* Records shown:
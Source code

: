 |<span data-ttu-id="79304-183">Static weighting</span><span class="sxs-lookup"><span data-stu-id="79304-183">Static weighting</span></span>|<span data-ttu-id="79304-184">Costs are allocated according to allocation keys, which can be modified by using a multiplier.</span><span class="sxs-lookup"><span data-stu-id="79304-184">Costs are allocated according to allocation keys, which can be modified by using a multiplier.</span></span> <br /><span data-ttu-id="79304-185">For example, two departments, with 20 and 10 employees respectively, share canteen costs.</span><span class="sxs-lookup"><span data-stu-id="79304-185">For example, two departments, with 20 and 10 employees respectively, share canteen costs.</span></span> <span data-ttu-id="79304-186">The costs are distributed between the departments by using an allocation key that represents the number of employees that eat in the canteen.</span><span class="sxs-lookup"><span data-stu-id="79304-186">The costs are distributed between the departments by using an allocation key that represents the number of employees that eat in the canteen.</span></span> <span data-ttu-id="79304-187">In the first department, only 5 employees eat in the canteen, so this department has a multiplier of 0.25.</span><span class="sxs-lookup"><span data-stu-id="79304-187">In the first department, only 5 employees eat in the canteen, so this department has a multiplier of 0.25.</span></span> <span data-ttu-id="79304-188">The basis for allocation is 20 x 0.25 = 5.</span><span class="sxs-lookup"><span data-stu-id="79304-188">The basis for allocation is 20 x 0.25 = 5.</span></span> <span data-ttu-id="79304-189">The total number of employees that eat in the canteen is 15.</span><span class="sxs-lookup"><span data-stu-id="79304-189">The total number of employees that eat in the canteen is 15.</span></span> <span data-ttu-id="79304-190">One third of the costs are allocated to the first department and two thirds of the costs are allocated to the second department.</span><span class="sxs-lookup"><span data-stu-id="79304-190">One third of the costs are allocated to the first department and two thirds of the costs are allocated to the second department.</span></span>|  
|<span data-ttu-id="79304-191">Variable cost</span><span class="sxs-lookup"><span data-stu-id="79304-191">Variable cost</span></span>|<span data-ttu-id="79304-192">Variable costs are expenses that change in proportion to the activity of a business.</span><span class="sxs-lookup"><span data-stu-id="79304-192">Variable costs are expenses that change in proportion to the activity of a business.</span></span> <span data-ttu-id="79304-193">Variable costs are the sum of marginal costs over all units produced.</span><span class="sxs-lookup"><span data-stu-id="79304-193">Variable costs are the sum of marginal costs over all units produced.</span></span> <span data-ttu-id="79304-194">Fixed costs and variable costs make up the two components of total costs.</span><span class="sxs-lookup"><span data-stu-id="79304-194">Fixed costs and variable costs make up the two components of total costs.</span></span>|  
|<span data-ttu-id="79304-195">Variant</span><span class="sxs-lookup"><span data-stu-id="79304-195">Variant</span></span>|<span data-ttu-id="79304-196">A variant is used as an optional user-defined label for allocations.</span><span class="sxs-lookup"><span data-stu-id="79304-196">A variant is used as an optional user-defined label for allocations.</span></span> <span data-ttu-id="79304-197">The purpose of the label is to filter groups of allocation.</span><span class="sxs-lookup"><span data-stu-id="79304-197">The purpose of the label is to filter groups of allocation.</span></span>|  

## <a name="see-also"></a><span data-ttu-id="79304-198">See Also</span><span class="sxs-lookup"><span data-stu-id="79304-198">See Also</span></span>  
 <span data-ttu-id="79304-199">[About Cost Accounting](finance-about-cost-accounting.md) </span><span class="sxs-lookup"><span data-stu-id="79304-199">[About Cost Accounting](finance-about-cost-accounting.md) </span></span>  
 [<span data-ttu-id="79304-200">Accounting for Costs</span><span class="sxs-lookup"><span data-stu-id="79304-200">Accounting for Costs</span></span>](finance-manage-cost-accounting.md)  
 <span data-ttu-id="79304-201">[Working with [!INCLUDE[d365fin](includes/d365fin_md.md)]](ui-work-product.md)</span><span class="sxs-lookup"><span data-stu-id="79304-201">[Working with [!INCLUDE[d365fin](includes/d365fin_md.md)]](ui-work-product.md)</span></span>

* Task brief:
So that nothing is lost, restate all the material word for word.

* Task result:
Source code

: |<span data-ttu-id="79304-183">Static weighting</span><span class="sxs-lookup"><span data-stu-id="79304-183">Static weighting</span></span>|<span data-ttu-id="79304-184">Costs are allocated according to allocation keys, which can be modified by using a multiplier.</span><span class="sxs-lookup"><span data-stu-id="79304-184">Costs are allocated according to allocation keys, which can be modified by using a multiplier.</span></span> <br /><span data-ttu-id="79304-185">For example, two departments, with 20 and 10 employees respectively, share canteen costs.</span><span class="sxs-lookup"><span data-stu-id="79304-185">For example, two departments, with 20 and 10 employees respectively, share canteen costs.</span></span> <span data-ttu-id="79304-186">The costs are distributed between the departments by using an allocation key that represents the number of employees that eat in the canteen.</span><span class="sxs-lookup"><span data-stu-id="79304-186">The costs are distributed between the departments by using an allocation key that represents the number of employees that eat in the canteen.</span></span> <span data-ttu-id="79304-187">In the first department, only 5 employees eat in the canteen, so this department has a multiplier of 0.25.</span><span class="sxs-lookup"><span data-stu-id="79304-187">In the first department, only 5 employees eat in the canteen, so this department has a multiplier of 0.25.</span></span> <span data-ttu-id="79304-188">The basis for allocation is 20 x 0.25 = 5.</span><span class="sxs-lookup"><span data-stu-id="79304-188">The basis for allocation is 20 x 0.25 = 5.</span></span> <span data-ttu-id="79304-189">The total number of employees that eat in the canteen is 15.</span><span class="sxs-lookup"><span data-stu-id="79304-189">The total number of employees that eat in the canteen is 15.</span></span> <span data-ttu-id="79304-190">One third of the costs are allocated to the first department and two thirds of the costs are allocated to the second department.</span><span class="sxs-lookup"><span data-stu-id="79304-190">One third of the costs are allocated to the first department and two thirds of the costs are allocated to the second department.</span></span>|  
|<span data-ttu-id="79304-191">Variable cost</span><span class="sxs-lookup"><span data-stu-id="79304-191">Variable cost</span></span>|<span data-ttu-id="79304-192">Variable costs are expenses that change in proportion to the activity of a business.</span><span class="sxs-lookup"><span data-stu-id="79304-192">Variable costs are expenses that change in proportion to the activity of a business.</span></span> <span data-ttu-id="79304-193">Variable costs are the sum of marginal costs over all units produced.</span><span class="sxs-lookup"><span data-stu-id="79304-193">Variable costs are the sum of marginal costs over all units produced.</span></span> <span data-ttu-id="79304-194">Fixed costs and variable costs make up the two components of total costs.</span><span class="sxs-lookup"><span data-stu-id="79304-194">Fixed costs and variable costs make up the two components of total costs.</span></span>|  
|<span data-ttu-id="79304-195">Variant</span><span class="sxs-lookup"><span data-stu-id="79304-195">Variant</span></span>|<span data-ttu-id="79304-196">A variant is used as an optional user-defined label for allocations.</span><span class="sxs-lookup"><span data-stu-id="79304-196">A variant is used as an optional user-defined label for allocations.</span></span> <span data-ttu-id="79304-197">The purpose of the label is to filter groups of allocation.</span><span class="sxs-lookup"><span data-stu-id="79304-197">The purpose of the label is to filter groups of allocation.</span></span>|  

## <a name="see-also"></a><span data-ttu-id="79304-198">See Also</span><span class="sxs-lookup"><span data-stu-id="79304-198">See Also</span></span>  
 <span data-ttu-id="79304-199">[About Cost Accounting](finance-about-cost-accounting.md) </span><span class="sxs-lookup"><span data-stu-id="79304-199">[About Cost Accounting](finance-about-cost-accounting.md) </span></span>  
 [<span data-ttu-id="79304-200">Accounting for Costs</span><span class="sxs-lookup"><span data-stu-id="79304-200">Accounting for Costs</span></span>](finance-manage-cost-accounting.md)  
 <span data-ttu-id="79304-201">[Working with [!INCLUDE[d365fin](includes/d365fin_md.md)]](ui-work-product.md)</span><span class="sxs-lookup"><span data-stu-id="79304-201">[Working with [!INCLUDE[d365fin](includes/d365fin_md.md)]](ui-work-product.md)</span></span>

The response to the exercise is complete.